SHARE OF THE WEEK: Investors will be hoping for signs of improvement at Asos after a year of woe
Investors will be hoping for signs of improvement at Asos after a year of woe.
The online fast fashion firm has struggled under the weight of increased input costs as customers have reined back their spending.
Chief executive Jose Antonio Ramos Calamonte, who took up the top job in June 2022, has insisted that Asos can ‘achieve far more’.
It swung to an annual loss of £32m last year after margins were hammered by supply chain inefficiencies amid ‘macroeconomic challenges’.
As shoppers returned to stores on the High Street after Covid, Asos has been hit by customers sending back more parcels or choosing not to order online.

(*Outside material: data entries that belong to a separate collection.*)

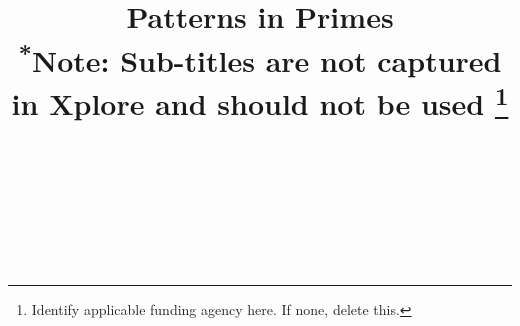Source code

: \documentclass[conference]{IEEEtran}
\begin{document}
\title{Patterns in Primes\\
{\footnotesize \textsuperscript{*}Note: Sub-titles are not captured in Xplore and
should not be used}
\thanks{Identify applicable funding agency here. If none, delete this.}
}

\author{
 \\
\and
{}
 \\
\and
{}
 \\
}

\maketitle

\begin{abstract}

\end{abstract}
\end{document}
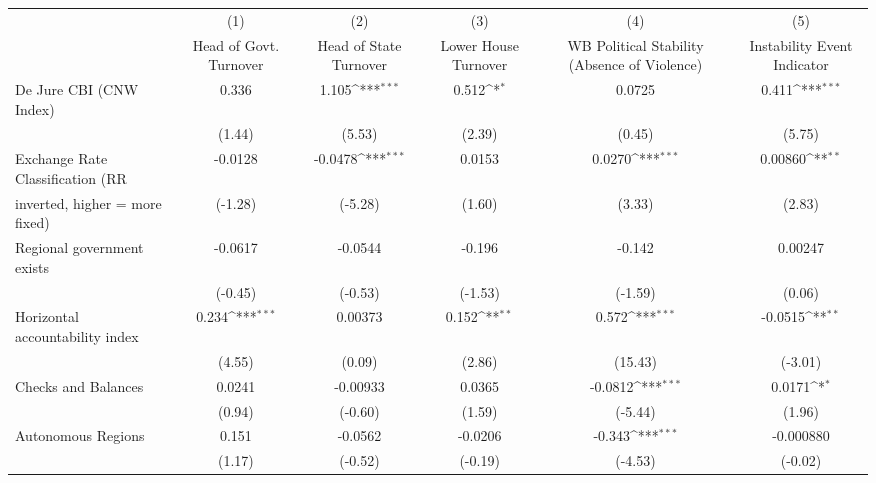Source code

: {
\def\sym#1{\ifmmode^{#1}\else\(^{#1}\)\fi}
\begin{tabular}{l*{5}{c}}
\toprule
                                        &\multicolumn{1}{c}{(1)}&\multicolumn{1}{c}{(2)}&\multicolumn{1}{c}{(3)}&\multicolumn{1}{c}{(4)}&\multicolumn{1}{c}{(5)}\\
                                        &\multicolumn{1}{c}{Head of Govt. Turnover}&\multicolumn{1}{c}{Head of State Turnover}&\multicolumn{1}{c}{Lower House Turnover}&\multicolumn{1}{c}{WB Political Stability (Absence of Violence)}&\multicolumn{1}{c}{Instability Event Indicator}\\
\midrule
De Jure CBI (CNW Index)                 &0.336         &1.105\sym{***}&0.512\sym{*}  &0.0725         &0.411\sym{***}\\
                                        &(1.44)         &(5.53)         &(2.39)         &(0.45)         &(5.75)         \\
\addlinespace
Exchange Rate Classification (RR        &-0.0128         &-0.0478\sym{***}&0.0153         &0.0270\sym{***}&0.00860\sym{**} \\
inverted, higher = more fixed)          &(-1.28)         &(-5.28)         &(1.60)         &(3.33)         &(2.83)         \\
\addlinespace
Regional government exists              &-0.0617         &-0.0544         &-0.196         &-0.142         &0.00247         \\
                                        &(-0.45)         &(-0.53)         &(-1.53)         &(-1.59)         &(0.06)         \\
\addlinespace
Horizontal accountability index         &0.234\sym{***}&0.00373         &0.152\sym{**} &0.572\sym{***}&-0.0515\sym{**} \\
                                        &(4.55)         &(0.09)         &(2.86)         &(15.43)         &(-3.01)         \\
\addlinespace
Checks and Balances                     &0.0241         &-0.00933         &0.0365         &-0.0812\sym{***}&0.0171\sym{*}  \\
                                        &(0.94)         &(-0.60)         &(1.59)         &(-5.44)         &(1.96)         \\
\addlinespace
Autonomous Regions                      &0.151         &-0.0562         &-0.0206         &-0.343\sym{***}&-0.000880         \\
                                        &(1.17)         &(-0.52)         &(-0.19)         &(-4.53)         &(-0.02)         \\

\end{tabular}}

The retailer, favoured by Gen Z shoppers, posts its first-half results on Wednesday.
Shareholders will look at how measures such as cutting surplus stock levels, winding down storage facilities and job losses are going, according to analyst Susannah Streeter at Hargreaves Lansdown.
She said: ‘Poor weather dented sales on the High Street in March, but online sales were more resilient which could bode well for performance, with shoppers overall a bit keener to spend than expected back in the autumn.’
Analysts expect a loss, similar to last year, of around £16m.
But investors will hope it will offer signs Asos is turning a corner and can swing back to profit in full-year results.
AJ Bell analysts have forecast an annual profit of £60m, against last year’s £32m loss.